This tech seems easy to duplicate. Google must want to implement their OCR capabilities ASAP. Maybe one day I’ll be able to upload my own documents and get them OCR’ed by Google. I have plenty of one of kind real estate books that I’d love to get digitally transcribed and hosted on my website [link removed]
GL with the acquisition Google. |
I'm happy, but I hope the improvements they make are released for use by other parties... |
tech is easy to duplicate-- userbase is not. also, potential patent violations or something? ::shrug:: |
Google is Only Wasting his Money :P :D |
they can afford to. but also, no, you're wrong, i don't think they are. they always have a plan! ....except with lively...what the fuck, google? |
I hope they will TRANSLATE the words :) |
I think lively was kind of like... Ninianne Wang comes in and does her thing really well for Google and since she had roots in MSFlight Sim they let her do her own thing with lively expecting great results... |
Related rumor that Google will capture Brightcove to.

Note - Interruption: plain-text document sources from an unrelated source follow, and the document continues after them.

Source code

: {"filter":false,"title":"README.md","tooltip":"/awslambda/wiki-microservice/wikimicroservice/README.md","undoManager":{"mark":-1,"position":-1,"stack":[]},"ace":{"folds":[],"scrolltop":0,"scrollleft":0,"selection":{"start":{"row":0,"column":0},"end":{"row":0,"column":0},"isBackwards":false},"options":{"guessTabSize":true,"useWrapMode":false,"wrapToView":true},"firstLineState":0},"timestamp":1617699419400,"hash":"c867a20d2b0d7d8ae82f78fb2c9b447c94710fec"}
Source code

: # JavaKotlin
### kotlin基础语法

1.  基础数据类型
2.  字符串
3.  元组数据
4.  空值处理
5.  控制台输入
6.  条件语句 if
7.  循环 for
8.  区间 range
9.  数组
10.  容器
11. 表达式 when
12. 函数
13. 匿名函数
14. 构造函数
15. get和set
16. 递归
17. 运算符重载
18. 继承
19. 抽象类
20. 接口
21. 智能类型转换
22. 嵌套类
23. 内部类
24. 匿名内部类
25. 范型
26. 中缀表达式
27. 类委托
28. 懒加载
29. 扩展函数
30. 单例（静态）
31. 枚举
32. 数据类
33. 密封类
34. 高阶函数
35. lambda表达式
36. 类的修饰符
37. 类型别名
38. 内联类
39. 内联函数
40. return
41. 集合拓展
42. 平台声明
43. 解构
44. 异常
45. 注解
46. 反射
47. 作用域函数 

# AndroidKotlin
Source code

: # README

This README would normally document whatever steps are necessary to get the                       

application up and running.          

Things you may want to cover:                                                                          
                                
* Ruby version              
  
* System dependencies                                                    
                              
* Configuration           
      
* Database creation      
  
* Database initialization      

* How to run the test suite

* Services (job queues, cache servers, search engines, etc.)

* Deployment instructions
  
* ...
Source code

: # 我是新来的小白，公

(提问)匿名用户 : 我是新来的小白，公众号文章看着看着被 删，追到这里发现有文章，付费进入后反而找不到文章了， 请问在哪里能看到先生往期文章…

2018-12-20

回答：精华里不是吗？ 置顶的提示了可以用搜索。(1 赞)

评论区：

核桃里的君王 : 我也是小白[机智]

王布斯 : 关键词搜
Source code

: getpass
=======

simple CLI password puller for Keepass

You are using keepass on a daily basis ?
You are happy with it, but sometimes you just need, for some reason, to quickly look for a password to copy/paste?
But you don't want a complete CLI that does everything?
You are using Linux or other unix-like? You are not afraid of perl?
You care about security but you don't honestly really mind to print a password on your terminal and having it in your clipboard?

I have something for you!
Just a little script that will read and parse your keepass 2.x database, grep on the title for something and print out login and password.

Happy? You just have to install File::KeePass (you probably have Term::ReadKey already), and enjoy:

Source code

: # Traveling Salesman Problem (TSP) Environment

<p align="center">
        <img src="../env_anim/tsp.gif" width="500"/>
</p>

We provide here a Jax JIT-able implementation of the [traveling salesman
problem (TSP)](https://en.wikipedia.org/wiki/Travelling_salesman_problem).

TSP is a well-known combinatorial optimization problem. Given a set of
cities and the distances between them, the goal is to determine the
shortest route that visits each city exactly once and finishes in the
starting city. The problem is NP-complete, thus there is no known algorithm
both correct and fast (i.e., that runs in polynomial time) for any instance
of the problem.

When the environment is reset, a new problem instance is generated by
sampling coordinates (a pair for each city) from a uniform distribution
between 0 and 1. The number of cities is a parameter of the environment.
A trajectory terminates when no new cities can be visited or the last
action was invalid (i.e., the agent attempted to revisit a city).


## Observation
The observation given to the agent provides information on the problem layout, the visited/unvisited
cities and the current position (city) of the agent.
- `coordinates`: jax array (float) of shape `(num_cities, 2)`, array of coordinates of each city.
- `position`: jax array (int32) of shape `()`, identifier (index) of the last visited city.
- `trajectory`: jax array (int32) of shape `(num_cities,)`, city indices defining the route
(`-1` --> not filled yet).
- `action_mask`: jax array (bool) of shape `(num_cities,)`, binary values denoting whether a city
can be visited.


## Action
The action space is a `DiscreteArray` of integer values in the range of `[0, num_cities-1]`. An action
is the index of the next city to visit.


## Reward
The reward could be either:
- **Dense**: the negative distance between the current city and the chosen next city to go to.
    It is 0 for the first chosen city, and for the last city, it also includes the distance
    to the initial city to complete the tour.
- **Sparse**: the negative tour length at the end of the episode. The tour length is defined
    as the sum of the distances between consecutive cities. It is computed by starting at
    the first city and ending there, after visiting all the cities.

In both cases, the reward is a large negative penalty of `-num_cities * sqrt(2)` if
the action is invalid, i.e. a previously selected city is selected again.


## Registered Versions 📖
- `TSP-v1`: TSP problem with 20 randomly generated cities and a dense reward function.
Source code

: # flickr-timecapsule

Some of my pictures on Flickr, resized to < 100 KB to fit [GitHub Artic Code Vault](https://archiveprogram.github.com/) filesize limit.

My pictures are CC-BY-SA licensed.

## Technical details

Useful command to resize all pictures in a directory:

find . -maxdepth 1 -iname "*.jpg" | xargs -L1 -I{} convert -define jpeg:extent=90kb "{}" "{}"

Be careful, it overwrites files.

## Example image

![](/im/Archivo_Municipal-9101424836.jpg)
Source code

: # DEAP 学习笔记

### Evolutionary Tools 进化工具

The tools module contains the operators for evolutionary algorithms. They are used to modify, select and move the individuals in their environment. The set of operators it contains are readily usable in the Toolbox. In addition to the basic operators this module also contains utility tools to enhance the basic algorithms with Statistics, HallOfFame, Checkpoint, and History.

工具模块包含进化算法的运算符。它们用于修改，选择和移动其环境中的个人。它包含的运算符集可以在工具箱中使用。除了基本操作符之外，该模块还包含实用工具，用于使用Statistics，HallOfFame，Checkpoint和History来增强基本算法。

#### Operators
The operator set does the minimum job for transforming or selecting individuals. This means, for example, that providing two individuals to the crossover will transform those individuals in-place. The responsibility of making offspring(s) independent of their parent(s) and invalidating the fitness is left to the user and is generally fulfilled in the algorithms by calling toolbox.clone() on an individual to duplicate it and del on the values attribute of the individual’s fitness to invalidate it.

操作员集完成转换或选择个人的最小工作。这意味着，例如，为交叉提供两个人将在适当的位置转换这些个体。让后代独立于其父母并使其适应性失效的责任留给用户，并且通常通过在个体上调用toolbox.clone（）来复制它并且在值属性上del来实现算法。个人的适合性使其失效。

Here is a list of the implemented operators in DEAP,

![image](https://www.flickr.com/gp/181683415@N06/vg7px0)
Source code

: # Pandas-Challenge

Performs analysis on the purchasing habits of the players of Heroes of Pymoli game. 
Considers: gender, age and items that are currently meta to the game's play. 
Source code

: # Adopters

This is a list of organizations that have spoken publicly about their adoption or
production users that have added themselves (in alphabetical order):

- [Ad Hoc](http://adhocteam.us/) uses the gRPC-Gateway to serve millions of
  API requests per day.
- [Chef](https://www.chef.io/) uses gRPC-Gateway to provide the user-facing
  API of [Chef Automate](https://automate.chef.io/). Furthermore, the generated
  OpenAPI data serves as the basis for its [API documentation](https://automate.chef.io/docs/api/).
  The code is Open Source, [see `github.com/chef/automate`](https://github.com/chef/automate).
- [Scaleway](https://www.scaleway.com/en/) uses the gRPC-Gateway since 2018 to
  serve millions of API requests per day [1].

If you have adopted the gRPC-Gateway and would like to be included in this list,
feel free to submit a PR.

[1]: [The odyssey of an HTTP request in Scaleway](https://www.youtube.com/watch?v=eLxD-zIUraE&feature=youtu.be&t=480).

<<Google is in talks to buy Web video provider Brightcove for $500 million to $700 million, PBS MediaShift editor Mark Glaser says on Twitter, citing a source with knowledge of the deal.>>
http://www.businessinsider.com/google-to-buy-brightcove-2009-9 |
i think that goes in a new thread websonic... |
Did Google acquired a company specialized in OCR a few years ago? |
It's important to remember that reCAPTCHA already has a lot of users worldwide. They didn't buy the technology, but the community (once again!). Of course they can make a strong OCR in a couple of weeks, but this is easier for them, because it's already up and working. |
According to reCAPTCHA.net most of the software is open source. reCAPTCHA originated as part of Carnegie-Mellon University's CAPTCHA project.
"reCAPTCHA is mostly powered by open source software. " http://recaptcha.net/aboutus.html |
CMU's CAPTCHA page has several links. http://www.captcha.net
Three types of CAPTCHA can be tried.
reCAPTCHA http://recaptcha.net/learnmore.html
SQUIGL-PIX (SQ-PIX) requires identifying images. http://server251.theory.cs.cmu.edu/cgi-bin/sq-pix (flash) The CAPTCHA the test asks you to outline all of a particular type of object in three images. The way it is organized, if the server only knows some of the correct answers, the results could be used to have humans do a task when it is too hard for a computer.
ES-PIX requires naming what several images have in common. http://server251.theory.cs.cmu.edu/cgi-bin/esp-pix/esp-pix
There is also a link to a page with games. http://gwap.com/ "Our new site, GWAP.com contains many addictive games that help computers learn to think more like humans. You play the games, computers get smarter!"
|
Is it that much useful for OCR? it seems it would just become some "reCaptcha format" decipherer, that is like a specialist in just one specific task (here in one specific font type). |
Just to point out.. ReCaptcha's Prof. Von Ahn also licensed his ESPGame to Google. It is now Google's Image Labeler.
|
Here is a link to a Carnegie Mellon University announcement of this. http://www.cmu.edu/homepage/computing/2009/summer/perfect-fit.shtml |